§ WHAT YOU HAVE TO DO: Your reply should consist solely of the lines from the one containing "The bypass register gives" through the end of the data, restated word for word.

*** Opening DATA FOR THIS TASK ***

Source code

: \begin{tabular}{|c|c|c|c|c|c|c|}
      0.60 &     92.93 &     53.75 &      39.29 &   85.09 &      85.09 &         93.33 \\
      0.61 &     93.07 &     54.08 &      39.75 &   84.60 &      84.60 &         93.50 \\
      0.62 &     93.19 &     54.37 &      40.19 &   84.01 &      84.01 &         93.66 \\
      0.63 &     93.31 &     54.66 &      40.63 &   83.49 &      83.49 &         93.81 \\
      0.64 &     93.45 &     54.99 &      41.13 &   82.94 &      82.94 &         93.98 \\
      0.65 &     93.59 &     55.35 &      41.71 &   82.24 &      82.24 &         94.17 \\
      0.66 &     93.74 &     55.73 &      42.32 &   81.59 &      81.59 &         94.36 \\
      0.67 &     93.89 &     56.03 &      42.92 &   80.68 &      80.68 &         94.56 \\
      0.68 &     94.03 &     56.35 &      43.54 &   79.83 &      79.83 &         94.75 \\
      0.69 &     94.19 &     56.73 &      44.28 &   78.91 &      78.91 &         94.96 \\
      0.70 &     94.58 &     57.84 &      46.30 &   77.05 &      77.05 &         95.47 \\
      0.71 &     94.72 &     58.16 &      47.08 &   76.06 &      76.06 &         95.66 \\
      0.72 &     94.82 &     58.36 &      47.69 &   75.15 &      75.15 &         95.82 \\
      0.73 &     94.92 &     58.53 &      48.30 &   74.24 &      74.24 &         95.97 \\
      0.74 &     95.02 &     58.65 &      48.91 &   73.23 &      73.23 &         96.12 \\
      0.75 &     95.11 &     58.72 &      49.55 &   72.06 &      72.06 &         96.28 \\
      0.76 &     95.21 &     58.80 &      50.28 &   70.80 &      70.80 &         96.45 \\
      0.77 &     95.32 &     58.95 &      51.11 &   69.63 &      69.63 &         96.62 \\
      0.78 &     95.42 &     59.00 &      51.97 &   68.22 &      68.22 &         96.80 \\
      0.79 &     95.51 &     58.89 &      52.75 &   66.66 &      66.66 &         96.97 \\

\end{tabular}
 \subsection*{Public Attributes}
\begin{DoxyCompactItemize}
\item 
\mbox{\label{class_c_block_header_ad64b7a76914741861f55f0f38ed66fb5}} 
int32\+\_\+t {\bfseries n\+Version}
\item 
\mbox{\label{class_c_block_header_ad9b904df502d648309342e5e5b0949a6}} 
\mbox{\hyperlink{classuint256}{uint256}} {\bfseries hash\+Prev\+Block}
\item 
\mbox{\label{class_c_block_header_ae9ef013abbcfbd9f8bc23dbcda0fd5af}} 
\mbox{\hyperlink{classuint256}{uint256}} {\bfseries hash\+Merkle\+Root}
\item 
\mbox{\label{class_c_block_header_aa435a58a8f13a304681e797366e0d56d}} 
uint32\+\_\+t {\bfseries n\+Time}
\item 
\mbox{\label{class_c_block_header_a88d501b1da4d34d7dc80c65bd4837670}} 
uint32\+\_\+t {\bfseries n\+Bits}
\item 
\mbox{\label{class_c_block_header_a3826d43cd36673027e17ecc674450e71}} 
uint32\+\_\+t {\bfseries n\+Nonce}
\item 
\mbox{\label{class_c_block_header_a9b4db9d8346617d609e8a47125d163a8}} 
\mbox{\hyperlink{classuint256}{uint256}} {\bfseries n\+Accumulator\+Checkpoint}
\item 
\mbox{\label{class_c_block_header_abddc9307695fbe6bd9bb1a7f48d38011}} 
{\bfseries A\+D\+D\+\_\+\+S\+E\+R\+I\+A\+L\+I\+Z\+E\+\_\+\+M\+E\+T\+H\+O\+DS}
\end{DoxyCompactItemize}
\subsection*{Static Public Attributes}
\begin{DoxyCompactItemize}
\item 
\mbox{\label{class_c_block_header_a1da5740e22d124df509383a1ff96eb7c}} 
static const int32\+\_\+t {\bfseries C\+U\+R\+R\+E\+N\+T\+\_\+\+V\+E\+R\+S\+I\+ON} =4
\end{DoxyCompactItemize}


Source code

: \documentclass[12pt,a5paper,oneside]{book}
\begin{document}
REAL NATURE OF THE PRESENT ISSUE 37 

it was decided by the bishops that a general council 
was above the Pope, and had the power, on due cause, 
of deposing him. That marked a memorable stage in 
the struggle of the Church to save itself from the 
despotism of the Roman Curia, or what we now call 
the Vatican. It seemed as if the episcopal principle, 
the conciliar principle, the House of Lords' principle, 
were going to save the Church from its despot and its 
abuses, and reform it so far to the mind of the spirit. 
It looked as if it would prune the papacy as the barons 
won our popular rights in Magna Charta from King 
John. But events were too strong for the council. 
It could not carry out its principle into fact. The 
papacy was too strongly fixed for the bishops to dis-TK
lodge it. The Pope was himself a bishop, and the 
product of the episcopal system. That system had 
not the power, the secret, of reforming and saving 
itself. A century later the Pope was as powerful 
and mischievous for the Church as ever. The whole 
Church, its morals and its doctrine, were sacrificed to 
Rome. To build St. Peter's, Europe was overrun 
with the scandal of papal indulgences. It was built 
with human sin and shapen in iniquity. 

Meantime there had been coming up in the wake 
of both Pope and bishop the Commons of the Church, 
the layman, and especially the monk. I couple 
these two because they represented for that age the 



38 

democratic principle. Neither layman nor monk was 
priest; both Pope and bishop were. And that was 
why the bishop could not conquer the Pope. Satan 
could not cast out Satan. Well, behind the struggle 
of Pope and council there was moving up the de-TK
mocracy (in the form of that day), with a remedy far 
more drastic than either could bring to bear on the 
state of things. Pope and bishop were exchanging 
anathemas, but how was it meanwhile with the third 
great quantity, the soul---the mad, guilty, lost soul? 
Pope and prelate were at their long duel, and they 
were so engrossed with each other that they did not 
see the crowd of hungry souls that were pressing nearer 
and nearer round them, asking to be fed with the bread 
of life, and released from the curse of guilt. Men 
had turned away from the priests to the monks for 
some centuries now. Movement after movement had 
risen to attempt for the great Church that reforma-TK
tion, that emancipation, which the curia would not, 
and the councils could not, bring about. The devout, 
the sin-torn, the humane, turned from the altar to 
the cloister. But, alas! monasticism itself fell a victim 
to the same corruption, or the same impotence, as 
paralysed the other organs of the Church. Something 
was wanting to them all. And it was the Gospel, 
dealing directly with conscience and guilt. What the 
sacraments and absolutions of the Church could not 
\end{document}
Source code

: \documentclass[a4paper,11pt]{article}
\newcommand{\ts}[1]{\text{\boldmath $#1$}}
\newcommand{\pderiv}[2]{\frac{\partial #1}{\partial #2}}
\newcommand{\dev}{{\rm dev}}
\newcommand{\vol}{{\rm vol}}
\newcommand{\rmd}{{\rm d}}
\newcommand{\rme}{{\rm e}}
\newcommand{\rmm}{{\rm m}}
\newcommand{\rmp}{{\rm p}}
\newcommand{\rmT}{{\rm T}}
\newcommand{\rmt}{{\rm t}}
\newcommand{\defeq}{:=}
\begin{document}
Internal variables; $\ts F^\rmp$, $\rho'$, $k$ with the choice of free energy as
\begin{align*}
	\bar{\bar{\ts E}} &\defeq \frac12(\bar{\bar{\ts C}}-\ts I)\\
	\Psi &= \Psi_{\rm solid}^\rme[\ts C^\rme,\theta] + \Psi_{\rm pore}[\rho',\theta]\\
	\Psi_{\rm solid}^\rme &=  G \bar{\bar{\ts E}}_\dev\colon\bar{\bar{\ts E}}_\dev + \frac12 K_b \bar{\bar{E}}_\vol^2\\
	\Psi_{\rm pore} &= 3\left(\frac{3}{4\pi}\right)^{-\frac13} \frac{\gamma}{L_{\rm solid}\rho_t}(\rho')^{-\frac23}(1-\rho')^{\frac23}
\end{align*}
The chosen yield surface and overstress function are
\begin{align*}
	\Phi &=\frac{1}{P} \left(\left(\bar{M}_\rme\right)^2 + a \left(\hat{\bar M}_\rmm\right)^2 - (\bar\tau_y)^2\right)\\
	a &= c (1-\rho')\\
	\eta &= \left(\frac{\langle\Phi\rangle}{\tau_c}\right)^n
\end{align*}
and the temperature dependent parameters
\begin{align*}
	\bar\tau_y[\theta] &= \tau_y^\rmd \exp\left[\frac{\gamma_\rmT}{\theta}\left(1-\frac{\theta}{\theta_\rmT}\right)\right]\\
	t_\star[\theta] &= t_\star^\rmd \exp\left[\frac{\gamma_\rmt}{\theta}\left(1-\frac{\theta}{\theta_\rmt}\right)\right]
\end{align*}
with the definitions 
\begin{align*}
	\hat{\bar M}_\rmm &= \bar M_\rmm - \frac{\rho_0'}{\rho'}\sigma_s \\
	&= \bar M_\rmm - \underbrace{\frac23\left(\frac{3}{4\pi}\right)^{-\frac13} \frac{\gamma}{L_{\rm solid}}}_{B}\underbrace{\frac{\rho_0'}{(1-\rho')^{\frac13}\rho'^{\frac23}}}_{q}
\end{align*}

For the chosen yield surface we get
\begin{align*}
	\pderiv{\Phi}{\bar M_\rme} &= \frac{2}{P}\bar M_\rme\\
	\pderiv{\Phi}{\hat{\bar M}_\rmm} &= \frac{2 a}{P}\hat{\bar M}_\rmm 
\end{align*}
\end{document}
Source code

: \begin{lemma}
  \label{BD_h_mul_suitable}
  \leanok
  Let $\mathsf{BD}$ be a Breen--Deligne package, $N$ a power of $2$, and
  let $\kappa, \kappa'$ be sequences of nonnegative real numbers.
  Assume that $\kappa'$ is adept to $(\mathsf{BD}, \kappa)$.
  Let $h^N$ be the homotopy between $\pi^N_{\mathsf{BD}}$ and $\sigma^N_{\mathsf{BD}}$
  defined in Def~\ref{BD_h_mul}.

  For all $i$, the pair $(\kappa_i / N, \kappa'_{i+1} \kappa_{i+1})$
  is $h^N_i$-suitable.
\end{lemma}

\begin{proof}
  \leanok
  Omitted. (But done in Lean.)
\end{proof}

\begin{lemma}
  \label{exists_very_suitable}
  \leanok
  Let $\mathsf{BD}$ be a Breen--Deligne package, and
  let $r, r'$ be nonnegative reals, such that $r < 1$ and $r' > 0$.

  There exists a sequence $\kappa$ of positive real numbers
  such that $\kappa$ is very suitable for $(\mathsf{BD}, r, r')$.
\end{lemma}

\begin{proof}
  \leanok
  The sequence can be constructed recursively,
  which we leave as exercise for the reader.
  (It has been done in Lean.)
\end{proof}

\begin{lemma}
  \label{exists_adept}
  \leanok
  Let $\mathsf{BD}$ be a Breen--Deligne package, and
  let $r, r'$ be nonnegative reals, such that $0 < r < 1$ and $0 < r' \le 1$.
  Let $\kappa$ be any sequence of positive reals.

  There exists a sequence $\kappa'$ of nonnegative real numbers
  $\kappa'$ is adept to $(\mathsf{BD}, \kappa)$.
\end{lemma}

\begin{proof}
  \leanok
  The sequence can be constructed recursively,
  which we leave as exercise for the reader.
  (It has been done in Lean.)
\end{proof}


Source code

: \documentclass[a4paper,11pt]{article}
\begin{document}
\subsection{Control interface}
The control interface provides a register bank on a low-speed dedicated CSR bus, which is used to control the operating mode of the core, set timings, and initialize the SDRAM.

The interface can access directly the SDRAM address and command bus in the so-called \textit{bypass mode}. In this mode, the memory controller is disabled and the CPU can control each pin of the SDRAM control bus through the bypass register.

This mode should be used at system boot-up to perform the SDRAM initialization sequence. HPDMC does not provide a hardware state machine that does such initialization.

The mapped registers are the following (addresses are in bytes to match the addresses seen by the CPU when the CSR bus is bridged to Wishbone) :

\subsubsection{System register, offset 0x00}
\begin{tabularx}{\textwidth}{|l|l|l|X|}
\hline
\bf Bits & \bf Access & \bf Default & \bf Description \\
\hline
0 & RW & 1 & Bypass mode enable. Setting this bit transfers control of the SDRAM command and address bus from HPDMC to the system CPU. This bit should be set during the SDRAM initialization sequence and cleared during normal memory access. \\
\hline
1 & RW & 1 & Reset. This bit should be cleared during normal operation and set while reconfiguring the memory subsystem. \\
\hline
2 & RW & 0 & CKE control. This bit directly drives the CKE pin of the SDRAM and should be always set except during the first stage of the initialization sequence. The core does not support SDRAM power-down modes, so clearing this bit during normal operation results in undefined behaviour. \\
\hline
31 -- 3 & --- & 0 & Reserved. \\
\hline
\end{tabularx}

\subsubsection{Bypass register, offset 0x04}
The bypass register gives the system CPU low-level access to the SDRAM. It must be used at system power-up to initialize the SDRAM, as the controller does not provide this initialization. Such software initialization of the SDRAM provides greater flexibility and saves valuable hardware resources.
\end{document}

*** Closing DATA FOR THIS TASK ***

§ SOLUTION FOR THIS EXERCISE:
The bypass register gives the system CPU low-level access to the SDRAM. It must be used at system power-up to initialize the SDRAM, as the controller does not provide this initialization. Such software initialization of the SDRAM provides greater flexibility and saves valuable hardware resources.
\end{document}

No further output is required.